### Data extracts
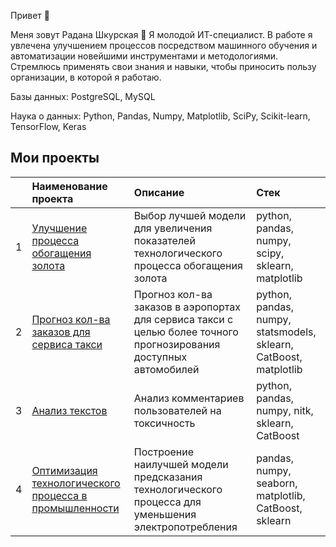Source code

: Привет 👋
 

Меня зовут Радана Шкурская 🙋
Я молодой ИТ-специалист. 
В работе я увлечена улучшением процессов посредством  машинного обучения и автоматизации новейшими инструментами и методологиями. Стремлюсь применять свои знания и навыки, чтобы приносить пользу организации, в которой я работаю.

Базы данных:
PostgreSQL, MySQL

Наука о данных:
Python, Pandas, Numpy, Matplotlib, SciPy, Scikit-learn, TensorFlow, Keras


## Мои проекты
|  | Наименование проекта | Описание | Стек |
|:---|:---|:---|:---|
| 1 | [Улучшение процесса обогащения золота](https://github.com/RadanaShkurskaia/Portfolio/blob/main/%D0%92%D0%BE%D1%81%D1%81%D1%82%D0%B0%D0%BD%D0%BE%D0%B2%D0%BB%D0%B5%D0%BD%D0%B8%D0%B5%20%D0%B7%D0%BE%D0%BB%D0%BE%D1%82%D0%B0%20%D0%B8%D0%B7%20%D1%80%D1%83%D0%B4%D1%8B.ipynb) | Выбор лучшей модели для увеличения показателей технологического процесса обогащения золота | python, pandas, numpy, scipy, sklearn, matplotlib |
| 2 | [Прогноз кол-ва заказов для сервиса такси](https://github.com/RadanaShkurskaia/Portfolio/blob/main/%D0%9F%D1%80%D0%BE%D0%B3%D0%BD%D0%BE%D0%B7%D0%B8%D1%80%D0%BE%D0%B2%D0%B0%D0%BD%D0%B8%D0%B5%20%D0%B7%D0%B0%D0%BA%D0%B0%D0%B7%D0%BE%D0%B2%20%D1%82%D0%B0%D0%BA%D1%81%D0%B8.ipynb) | Прогноз кол-ва заказов в аэропортах для сервиса такси с целью более точного прогнозирования доступных автомобилей | python, pandas, numpy, statsmodels, sklearn, CatBoost, matplotlib  |
| 3 | [Анализ текстов](https://github.com/RadanaShkurskaia/Portfolio/blob/main/%D0%9C%D0%9B%20%D0%B4%D0%BB%D1%8F%20%D1%82%D0%B5%D0%BA%D1%81%D1%82%D0%BE%D0%B2%20%D0%9F%D1%80%D0%BE%D0%B5%D0%BA%D1%82%20%D0%B4%D0%BB%D1%8F%20%C2%AB%D0%92%D0%B8%D0%BA%D0%B8%D1%88%D0%BE%D0%BF%C2%BB.ipynb) | Анализ комментариев пользователей на токсичность | python, pandas, numpy, nitk, sklearn, CatBoost  |
| 4 | [Оптимизация технологического процесса в промышленности](https://github.com/RadanaShkurskaia/Portfolio/blob/main/%D0%9F%D1%80%D0%BE%D0%BC%D1%8B%D1%88%D0%BB%D0%B5%D0%BD%D0%BD%D0%BE%D1%81%D1%82%D1%8C%20%D0%A4%D0%B8%D0%BD%D0%B0%D0%BB%D1%8C%D0%BD%D1%8B%D0%B9%20%D0%BF%D1%80%D0%BE%D0%B5%D0%BA%D1%82.ipynb) | Построение наилучшей модели предсказания технологического процесса для уменьшения электропотребления | pandas, numpy, seaborn, matplotlib, СatBoost, sklearn |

### What to do
Your task is to transcribe, with no changes, only the lines of the listing above that lie between the line holding "2 | [Прогноз" and the line holding "3 | [Анализ", inclusive.

### Response
| 2 | [Прогноз кол-ва заказов для сервиса такси](https://github.com/RadanaShkurskaia/Portfolio/blob/main/%D0%9F%D1%80%D0%BE%D0%B3%D0%BD%D0%BE%D0%B7%D0%B8%D1%80%D0%BE%D0%B2%D0%B0%D0%BD%D0%B8%D0%B5%20%D0%B7%D0%B0%D0%BA%D0%B0%D0%B7%D0%BE%D0%B2%20%D1%82%D0%B0%D0%BA%D1%81%D0%B8.ipynb) | Прогноз кол-ва заказов в аэропортах для сервиса такси с целью более точного прогнозирования доступных автомобилей | python, pandas, numpy, statsmodels, sklearn, CatBoost, matplotlib  |
| 3 | [Анализ текстов](https://github.com/RadanaShkurskaia/Portfolio/blob/main/%D0%9C%D0%9B%20%D0%B4%D0%BB%D1%8F%20%D1%82%D0%B5%D0%BA%D1%81%D1%82%D0%BE%D0%B2%20%D0%9F%D1%80%D0%BE%D0%B5%D0%BA%D1%82%20%D0%B4%D0%BB%D1%8F%20%C2%AB%D0%92%D0%B8%D0%BA%D0%B8%D1%88%D0%BE%D0%BF%C2%BB.ipynb) | Анализ комментариев пользователей на токсичность | python, pandas, numpy, nitk, sklearn, CatBoost  |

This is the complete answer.